__What the exercise asks__
Find the line with "khá đắt nhưng" in the records below. Copy it and every line after it, up to and including the line with "(Logistic Regression), SVM.".

BEGIN Record set

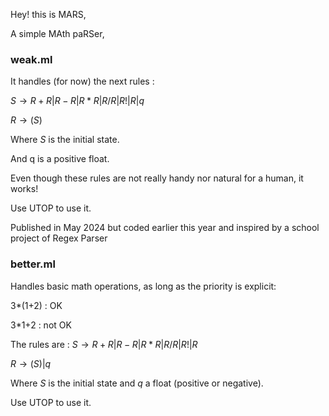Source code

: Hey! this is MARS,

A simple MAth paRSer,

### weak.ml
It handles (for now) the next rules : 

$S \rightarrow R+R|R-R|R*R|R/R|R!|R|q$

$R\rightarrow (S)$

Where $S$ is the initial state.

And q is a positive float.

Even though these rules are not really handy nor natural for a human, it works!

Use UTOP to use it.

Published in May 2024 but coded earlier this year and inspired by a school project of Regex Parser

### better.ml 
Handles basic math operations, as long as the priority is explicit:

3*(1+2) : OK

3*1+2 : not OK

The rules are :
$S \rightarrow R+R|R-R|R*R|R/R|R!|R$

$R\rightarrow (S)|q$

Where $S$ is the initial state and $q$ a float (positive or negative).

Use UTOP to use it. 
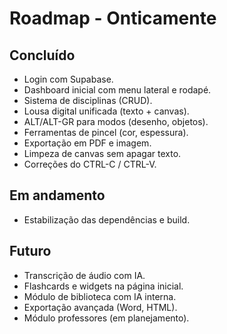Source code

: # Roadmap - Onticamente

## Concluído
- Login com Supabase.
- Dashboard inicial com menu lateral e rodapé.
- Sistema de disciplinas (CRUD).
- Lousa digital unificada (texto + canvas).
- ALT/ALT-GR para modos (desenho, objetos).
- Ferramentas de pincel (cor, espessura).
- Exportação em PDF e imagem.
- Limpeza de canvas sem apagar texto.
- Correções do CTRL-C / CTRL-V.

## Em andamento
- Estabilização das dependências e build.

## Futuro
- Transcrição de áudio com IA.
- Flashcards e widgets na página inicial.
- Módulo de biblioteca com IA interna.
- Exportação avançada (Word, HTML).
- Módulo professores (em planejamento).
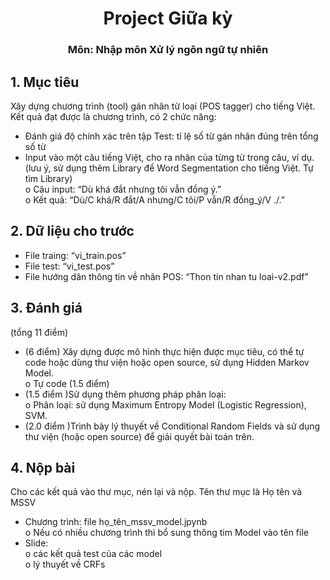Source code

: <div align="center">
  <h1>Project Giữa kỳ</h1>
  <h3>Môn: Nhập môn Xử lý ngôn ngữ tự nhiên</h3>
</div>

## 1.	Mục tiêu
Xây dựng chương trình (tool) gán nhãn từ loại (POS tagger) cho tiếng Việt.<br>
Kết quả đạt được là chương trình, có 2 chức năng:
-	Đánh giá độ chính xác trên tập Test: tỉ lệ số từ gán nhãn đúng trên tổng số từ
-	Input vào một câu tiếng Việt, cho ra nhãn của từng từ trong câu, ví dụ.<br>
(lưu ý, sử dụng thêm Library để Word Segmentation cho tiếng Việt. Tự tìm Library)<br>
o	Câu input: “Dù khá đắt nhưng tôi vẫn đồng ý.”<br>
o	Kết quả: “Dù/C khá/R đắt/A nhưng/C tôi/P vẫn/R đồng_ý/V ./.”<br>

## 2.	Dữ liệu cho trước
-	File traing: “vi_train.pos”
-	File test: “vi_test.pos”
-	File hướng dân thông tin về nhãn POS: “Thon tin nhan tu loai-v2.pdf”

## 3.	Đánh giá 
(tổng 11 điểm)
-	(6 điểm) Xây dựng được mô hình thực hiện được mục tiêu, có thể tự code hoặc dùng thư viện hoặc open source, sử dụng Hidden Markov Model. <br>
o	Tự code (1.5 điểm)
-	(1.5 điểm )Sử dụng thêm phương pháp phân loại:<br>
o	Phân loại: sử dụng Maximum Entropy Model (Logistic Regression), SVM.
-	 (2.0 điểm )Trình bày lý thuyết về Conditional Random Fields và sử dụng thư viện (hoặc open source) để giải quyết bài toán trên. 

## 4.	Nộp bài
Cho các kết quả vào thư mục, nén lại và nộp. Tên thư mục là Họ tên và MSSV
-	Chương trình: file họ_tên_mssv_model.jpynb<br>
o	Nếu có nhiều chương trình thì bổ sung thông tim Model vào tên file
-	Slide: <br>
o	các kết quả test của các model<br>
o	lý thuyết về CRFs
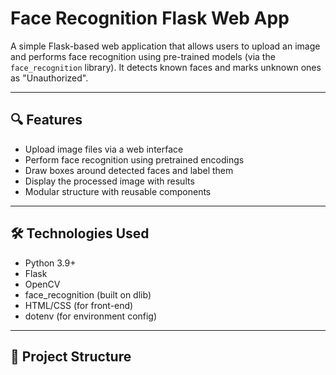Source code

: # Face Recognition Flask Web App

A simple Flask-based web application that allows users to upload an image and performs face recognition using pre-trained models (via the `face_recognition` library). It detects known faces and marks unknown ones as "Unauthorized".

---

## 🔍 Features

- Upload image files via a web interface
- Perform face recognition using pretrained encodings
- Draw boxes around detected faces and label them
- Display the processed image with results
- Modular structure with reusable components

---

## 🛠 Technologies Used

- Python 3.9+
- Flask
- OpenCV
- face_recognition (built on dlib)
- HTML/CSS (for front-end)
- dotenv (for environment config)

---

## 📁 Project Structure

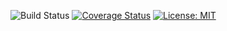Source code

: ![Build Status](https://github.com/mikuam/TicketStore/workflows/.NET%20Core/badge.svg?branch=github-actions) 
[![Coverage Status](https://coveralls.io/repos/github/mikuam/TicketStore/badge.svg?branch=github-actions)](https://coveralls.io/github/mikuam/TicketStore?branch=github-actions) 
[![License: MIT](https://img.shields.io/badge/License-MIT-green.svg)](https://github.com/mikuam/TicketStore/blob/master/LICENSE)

END Record set

__Your solution__
o	Câu input: “Dù khá đắt nhưng tôi vẫn đồng ý.”<br>
o	Kết quả: “Dù/C khá/R đắt/A nhưng/C tôi/P vẫn/R đồng_ý/V ./.”<br>

## 2.	Dữ liệu cho trước
-	File traing: “vi_train.pos”
-	File test: “vi_test.pos”
-	File hướng dân thông tin về nhãn POS: “Thon tin nhan tu loai-v2.pdf”

## 3.	Đánh giá 
(tổng 11 điểm)
-	(6 điểm) Xây dựng được mô hình thực hiện được mục tiêu, có thể tự code hoặc dùng thư viện hoặc open source, sử dụng Hidden Markov Model. <br>
o	Tự code (1.5 điểm)
-	(1.5 điểm )Sử dụng thêm phương pháp phân loại:<br>
o	Phân loại: sử dụng Maximum Entropy Model (Logistic Regression), SVM.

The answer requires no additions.